Le « Catfishing » 2.0 : l’arnaque suralimentée par l’IA
Le « catfishing », cette arnaque où on crée un faux profil pour tromper quelqu’un, ce n’est pas nouveau. Mais l’IA lui a donné une puissance de folie.
Les escrocs n’ont plus besoin de passer des heures à trouver des photos et à s’inventer une vie. Une IA peut générer en quelques secondes un visage ultra réaliste d’une personne qui n’existe pas. Et une autre IA, comme ChatGPT, peut tenir une conversation de drague crédible pendant des jours, en s’adaptant à votre style et à vos goûts.
Des conversations trop parfaites pour être vraies
Alors, comment on les repère, ces « lovebots » ? Paradoxalement, leur plus gros défaut, c’est leur perfection. Les réponses sont souvent instantanées, parfaitement écrites, sans la moindre faute. Le chatbot peut se souvenir de chaque détail de vos conversations. Et il peut être dispo pour discuter 24h/24, 7j/7.

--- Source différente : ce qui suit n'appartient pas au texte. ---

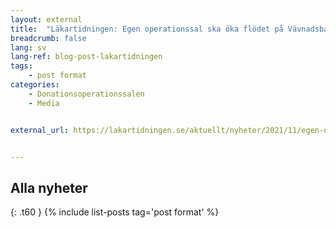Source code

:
 ```yaml
---
layout: external
title:  "Läkartidningen: Egen operationssal ska öka flödet på Vävnadsbanken"
breadcrumb: false
lang: sv
lang-ref: blog-post-lakartidningen
tags:
    - post format
categories:
    - Donationsoperationssalen
    - Media


external_url: https://lakartidningen.se/aktuellt/nyheter/2021/11/egen-operationssal-ska-oka-flodet-pa-vavnadsbanken/


---
```


## Alla nyheter
{: .t60 }
{% include list-posts tag='post format' %}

Si votre « match » a l’air d’être le partenaire idéal, un peu trop parfait, un peu trop dispo… c’est peut-être le signe que vous ne parlez pas à un humain.

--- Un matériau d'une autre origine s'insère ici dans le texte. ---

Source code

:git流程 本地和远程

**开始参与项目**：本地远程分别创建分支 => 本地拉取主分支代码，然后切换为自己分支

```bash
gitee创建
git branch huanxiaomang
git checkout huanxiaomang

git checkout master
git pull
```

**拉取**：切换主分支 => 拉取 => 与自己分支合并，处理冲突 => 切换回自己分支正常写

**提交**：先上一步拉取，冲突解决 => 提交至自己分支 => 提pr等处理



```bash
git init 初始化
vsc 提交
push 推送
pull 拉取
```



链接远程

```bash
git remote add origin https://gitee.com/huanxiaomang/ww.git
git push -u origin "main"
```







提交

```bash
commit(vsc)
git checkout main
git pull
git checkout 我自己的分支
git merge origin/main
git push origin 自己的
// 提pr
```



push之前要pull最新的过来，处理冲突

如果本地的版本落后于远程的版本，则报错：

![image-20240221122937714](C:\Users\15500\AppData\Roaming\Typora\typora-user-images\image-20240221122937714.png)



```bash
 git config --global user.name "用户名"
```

Mais quel est le but de ces faux profils ?
Pourquoi des pirates s’amuseraient à créer des IA de drague ? Les raisons sont souvent financières. Le but peut être de vous rediriger vers un faux site d’escort-girl. Ou, encore plus pervers, le chatbot peut chercher à créer une « relation » de confiance sur le long terme pour vous soutirer de l’argent avec une arnaque aux sentiments.
Le test de l’humour et de l’actualité
Pour démasquer un chatbot, il y a quelques techniques. Essayez de lui faire une blague subtile, un jeu de mots ou une référence culturelle très récente. Les IA sont souvent très nulles pour comprendre le second degré.
Posez-lui une question sur un événement d’actualité qui vient de se passer. Les IA ont une « date de fin de connaissance » et ne sont pas toujours au courant des derniers événements. Et enfin, demandez-lui une photo de lui en train de faire un geste précis et bizarre, comme toucher son nez avec son pouce. Une IA aura beaucoup de mal à produire un résultat crédible.
Vers un « test de Turing » de la drague en ligne
L’arrivée de ces IA sur les applis de rencontre nous oblige à être encore plus vigilants. Chaque nouvelle conversation devient une sorte de « test de Turing » inversé, où on doit deviner si notre interlocuteur est bien un humain. C’est un jeu du chat et de la souris d’un nouveau genre, qui nous rappelle que dans le monde numérique, même les sentiments peuvent être une illusion.